Workers fasten electric wires in a rural area in Chuzhou, Anhui province. [SONG WEIXING/FOR CHINA DAILY]
Predicting the end of China has now become a fad. In the past quarter century or so, at least three rounds of "death notifications" on China have been issued: first at the turn of the 1990s and then in the early 2000s, most famously epitomized by Gordan Chang's eye-catching book, The Coming Collapse of China.
Last year, veteran China watcher David Shambaugh joined the rank with his op-ed in The Wall Street Journal, warning about "the coming Chinese crackup" and claiming the "endgame of communist rule in China has now begun".
Unsurprisingly, a sudden U-turn by the prominent Sinologist known for his moderate views sparked an international debate on "China's future", which is exactly the title of his new book.
This time extended arguments are supplied, many of which are more nuanced than the shorter commentary. Nonetheless, the key theme remains: China is on the verge of demise.
To be fair, unlike Chang's much more blunt forecast which proved utterly wrong not once but twice, Shambaugh has been making his case in a smarter way. He avoids to a large extent the embarrassment of being proved wrong. Yet he falls prey to what can be called the trap of "collapsism", which suffers from two symptoms.
First, the central tenet of Shambaugh's case for China's fall focuses on the political, by which he means the one-party rule.
For example, in China's Future he argues that innovation — which he considers the key to China's economic future — can only take off when "substantive political liberalization" takes place. The book underestimates, if not dismisses, China's political system's responsiveness to societal changes.
In this sense, Shambaugh's "collapsism" places inadequate confidence in both the Chinese people and State.

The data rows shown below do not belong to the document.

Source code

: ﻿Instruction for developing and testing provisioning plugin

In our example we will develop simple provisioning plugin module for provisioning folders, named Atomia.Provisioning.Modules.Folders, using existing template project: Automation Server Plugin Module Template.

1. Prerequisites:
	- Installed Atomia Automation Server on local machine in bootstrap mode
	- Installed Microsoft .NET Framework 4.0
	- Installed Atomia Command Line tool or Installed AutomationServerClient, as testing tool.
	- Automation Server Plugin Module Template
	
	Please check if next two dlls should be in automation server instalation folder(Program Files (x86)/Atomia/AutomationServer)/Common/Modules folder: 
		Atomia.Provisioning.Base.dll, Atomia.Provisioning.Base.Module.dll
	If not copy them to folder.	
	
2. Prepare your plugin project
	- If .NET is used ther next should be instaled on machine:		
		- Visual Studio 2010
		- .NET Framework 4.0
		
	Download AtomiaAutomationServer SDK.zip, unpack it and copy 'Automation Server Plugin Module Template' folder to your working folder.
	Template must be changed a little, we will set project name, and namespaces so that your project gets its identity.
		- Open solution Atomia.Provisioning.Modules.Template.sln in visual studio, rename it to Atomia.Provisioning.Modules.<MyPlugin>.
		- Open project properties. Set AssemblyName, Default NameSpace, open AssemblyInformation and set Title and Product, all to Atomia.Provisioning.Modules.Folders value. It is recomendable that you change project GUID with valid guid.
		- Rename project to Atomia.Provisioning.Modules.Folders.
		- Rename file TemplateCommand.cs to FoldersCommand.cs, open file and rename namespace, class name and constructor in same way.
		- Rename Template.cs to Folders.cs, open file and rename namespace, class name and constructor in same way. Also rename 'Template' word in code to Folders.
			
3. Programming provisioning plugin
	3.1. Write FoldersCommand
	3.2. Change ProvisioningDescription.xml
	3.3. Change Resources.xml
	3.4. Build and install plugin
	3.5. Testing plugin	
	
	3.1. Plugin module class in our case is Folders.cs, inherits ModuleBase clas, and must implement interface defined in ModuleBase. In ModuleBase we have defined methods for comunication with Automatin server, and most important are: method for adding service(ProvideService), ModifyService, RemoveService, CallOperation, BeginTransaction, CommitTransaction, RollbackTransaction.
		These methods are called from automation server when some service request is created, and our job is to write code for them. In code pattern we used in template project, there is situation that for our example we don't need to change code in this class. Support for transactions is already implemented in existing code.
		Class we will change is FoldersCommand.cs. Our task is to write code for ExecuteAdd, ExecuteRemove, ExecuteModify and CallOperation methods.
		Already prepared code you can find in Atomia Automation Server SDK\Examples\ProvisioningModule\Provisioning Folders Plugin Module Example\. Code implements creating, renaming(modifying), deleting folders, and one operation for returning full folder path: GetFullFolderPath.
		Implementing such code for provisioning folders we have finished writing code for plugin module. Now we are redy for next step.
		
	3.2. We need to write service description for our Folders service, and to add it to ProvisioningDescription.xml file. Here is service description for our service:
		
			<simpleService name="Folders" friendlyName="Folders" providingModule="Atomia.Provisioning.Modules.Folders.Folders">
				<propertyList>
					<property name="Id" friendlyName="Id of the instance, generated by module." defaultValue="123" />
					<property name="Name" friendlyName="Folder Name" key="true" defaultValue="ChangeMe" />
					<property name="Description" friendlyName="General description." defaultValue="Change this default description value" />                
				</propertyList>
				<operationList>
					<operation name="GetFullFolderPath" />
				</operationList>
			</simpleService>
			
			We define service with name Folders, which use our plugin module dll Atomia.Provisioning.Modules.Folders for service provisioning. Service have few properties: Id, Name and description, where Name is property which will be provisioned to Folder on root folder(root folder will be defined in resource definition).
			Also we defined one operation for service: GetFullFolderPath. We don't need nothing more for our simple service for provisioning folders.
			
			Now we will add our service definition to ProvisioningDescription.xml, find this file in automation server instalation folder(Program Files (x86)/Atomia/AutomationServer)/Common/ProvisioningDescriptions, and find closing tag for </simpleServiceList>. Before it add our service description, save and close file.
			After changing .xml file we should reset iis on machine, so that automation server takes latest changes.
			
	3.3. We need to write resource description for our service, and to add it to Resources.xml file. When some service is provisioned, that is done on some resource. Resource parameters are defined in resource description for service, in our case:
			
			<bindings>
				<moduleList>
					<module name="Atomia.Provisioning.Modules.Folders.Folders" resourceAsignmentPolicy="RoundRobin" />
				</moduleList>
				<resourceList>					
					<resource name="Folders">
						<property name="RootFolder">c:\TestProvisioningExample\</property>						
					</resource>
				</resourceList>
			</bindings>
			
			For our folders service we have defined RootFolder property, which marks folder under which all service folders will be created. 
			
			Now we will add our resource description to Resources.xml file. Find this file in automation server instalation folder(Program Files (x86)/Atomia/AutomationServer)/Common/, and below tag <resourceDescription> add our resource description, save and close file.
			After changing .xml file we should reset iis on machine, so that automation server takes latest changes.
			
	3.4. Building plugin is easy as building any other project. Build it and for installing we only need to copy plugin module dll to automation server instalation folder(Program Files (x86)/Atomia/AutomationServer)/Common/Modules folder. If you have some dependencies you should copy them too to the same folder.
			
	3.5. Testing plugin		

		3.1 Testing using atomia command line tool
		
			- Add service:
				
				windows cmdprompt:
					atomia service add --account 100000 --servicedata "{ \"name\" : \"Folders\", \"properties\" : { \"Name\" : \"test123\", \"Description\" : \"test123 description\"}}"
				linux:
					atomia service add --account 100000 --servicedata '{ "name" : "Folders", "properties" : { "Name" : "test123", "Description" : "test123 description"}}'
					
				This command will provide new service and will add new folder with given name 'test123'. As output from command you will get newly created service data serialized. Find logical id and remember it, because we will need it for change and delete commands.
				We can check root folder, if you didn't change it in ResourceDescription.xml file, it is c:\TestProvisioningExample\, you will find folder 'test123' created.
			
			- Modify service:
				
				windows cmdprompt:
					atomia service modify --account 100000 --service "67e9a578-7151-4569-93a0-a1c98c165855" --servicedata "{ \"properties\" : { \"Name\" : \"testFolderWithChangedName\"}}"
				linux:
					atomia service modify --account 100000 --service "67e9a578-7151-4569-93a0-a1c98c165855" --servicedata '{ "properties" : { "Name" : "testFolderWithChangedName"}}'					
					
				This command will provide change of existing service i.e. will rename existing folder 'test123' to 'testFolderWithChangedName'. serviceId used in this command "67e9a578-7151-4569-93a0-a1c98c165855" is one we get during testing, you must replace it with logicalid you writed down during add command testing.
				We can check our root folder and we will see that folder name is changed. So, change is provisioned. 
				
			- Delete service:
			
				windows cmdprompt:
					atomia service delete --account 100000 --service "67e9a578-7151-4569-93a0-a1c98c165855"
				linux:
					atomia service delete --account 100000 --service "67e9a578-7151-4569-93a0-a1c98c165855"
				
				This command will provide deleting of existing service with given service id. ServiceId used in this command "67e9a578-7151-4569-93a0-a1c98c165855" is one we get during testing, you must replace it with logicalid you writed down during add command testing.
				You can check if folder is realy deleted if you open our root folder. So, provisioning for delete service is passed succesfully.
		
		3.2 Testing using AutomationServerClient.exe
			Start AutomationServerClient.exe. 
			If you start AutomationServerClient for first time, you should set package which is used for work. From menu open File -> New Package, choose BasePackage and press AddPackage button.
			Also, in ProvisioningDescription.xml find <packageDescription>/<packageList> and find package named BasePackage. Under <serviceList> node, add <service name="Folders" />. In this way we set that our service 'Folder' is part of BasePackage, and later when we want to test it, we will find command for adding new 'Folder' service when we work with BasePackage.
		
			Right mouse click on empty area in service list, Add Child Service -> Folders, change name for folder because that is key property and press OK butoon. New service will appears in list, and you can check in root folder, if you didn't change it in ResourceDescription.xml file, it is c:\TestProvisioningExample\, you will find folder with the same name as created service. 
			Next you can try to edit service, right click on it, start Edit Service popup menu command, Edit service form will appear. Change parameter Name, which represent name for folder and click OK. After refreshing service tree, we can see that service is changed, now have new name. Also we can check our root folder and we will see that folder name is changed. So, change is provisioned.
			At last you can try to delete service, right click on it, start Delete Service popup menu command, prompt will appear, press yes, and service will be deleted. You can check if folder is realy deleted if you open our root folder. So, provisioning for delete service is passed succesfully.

Facts speak otherwise. For instance, the contracting-out system of rural land in China was famously initiated by a group of farmers in a remote village in Anhui province, which turned out to be one of the most successful policy innovations in the 20th century.
It started bottom-up illegally but the State was quick to give it consent at first, then approval and finally assurance and support.
Since the 1990s the contract period has been extended twice, from 15 years to 30 years to unspecified long term, and a specific law passed for the system. This is but one example of social dynamism and State responsiveness in the 30-odd years of China's reform.
Nevertheless, it is enough to show Shambaugh is absolutely correct in directing our attention to the Chinese political system when it comes to pondering the country's future — it is just that in overdoing so, he turns to be a victim of his own success.
The second symptom of Chinese "collapsism", Shambaughian or otherwise, is that it relies on an over-simplified yet long-entrenched dichotomy between authoritarianism and democracy. The associated verdict is simple: democracy lives while authoritarianism dies. There are two problems with this dichotomy.